Whether he had come to Cairo that February specifically in order to sound out the British attitude to Turkey is uncertain. He had already had in mind the prospect of fomenting a rebellion among Arab units in the Ottoman army in Syria and Mesopotamia and, with British diplomatic help, of securing first the independence of the Hejaz and then, perhaps, of a wider Arab state. It may or may not have been fortuitous that, at an official reception, ‘Abdallah bumped into Lord Kitchener, British Agent, but de facto ruler of Egypt, whose concern in the Hejaz was with the safety of Indian pilgrims performing the Haj – the annual pilgrimage to Mecca and Medina. At their first meeting it was this subject which they discussed. The following day, though, ‘Abdallah visited Kitchener and inquired tentatively what the attitude of Britain would be if a conflict should develop between the Hashemites and the Turks. Kitchener was circumspect. He himself already considered Turkey a prospective enemy which would threaten the crucial Suez Canal in the event of war: this was, in fact, why he, an Englishman, was the effective power in Egypt – a country still technically a part of the Ottoman Empire. Officially, however, his hands were tied. He explained to ‘Abdallah that Turkey was a friendly country which Britain had fought a war in the Crimea to protect. Britain was thus unlikely to intervene in any conflict between the Hejaz and the Sublime Porte.

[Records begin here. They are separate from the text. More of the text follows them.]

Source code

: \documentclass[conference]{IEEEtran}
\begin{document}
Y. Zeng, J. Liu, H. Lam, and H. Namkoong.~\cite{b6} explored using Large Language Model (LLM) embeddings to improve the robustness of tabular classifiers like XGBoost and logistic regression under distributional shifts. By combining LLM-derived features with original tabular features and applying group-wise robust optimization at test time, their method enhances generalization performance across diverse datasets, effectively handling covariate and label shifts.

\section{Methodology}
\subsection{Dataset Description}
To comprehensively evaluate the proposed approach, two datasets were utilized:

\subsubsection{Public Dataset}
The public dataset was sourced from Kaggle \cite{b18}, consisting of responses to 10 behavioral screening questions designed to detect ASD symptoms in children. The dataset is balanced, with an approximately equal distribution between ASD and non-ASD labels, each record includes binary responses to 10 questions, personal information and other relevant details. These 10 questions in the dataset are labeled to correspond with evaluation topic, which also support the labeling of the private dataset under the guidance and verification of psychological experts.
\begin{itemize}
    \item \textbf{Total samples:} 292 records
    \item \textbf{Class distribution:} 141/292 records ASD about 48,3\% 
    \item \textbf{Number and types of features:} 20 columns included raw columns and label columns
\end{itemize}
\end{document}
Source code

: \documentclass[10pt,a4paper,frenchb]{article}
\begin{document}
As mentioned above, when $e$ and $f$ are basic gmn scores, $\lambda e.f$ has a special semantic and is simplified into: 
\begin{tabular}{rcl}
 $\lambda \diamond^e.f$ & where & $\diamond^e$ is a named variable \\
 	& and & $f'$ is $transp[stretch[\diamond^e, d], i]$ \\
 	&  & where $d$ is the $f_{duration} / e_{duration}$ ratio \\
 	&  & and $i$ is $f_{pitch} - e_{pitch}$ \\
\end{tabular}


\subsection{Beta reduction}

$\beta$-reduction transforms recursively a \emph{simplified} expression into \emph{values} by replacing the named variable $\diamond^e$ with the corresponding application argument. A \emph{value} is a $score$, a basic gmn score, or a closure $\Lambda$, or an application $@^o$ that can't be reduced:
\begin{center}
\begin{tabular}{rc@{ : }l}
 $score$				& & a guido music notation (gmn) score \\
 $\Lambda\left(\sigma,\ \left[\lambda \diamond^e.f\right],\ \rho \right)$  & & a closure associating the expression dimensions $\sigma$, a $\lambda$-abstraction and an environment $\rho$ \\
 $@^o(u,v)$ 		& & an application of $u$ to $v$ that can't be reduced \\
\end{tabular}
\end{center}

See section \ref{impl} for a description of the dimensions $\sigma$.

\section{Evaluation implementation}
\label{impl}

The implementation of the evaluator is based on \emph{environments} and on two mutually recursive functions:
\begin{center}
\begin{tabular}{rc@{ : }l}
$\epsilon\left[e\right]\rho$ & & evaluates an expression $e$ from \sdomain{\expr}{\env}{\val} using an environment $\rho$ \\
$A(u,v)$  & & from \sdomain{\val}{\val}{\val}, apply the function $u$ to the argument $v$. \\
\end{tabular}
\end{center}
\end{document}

In Istanbul, ‘Abdallah’s protests to the Committee of Union and Progress fell on deaf ears, and he returned to Cairo in April 1914 fuming at his reception. By now, however, the Porte’s spies had got wind of his manoeuvres with the British and had dissuaded Kitchener from meeting him. Instead, ‘Abdallah spoke to Ronald Storrs, Oriental Secretary to the British Agency, from whom he requested a consignment of machine guns for ‘defence’ against the Turks. Storrs replied that ‘in principle’ the British Empire’s only interest in the Hejaz was the welfare of its pilgrims and repeated that Britain could not intervene. Secretly, though, Storrs was sympathetic, and by carefully chosen words intimated that Britain’s answer was not in fact so final as it seemed. The two men liked each other: Storrs, the traditional British Orientalist – suave, vain, sophisticated, perhaps bisexual, a lover of fine art and music: ‘Abdallah, the Arabian prince – worldly-wise, cultivated, truculent, highly popular, an incessant quoter of Arabic verse and lover of young boys. It was perhaps as these two highly intelligent representatives of their nations faced each other in the Abdin Palace that, in scarcely perceptible signs, hints and attitudes, the Arab Revolt was born.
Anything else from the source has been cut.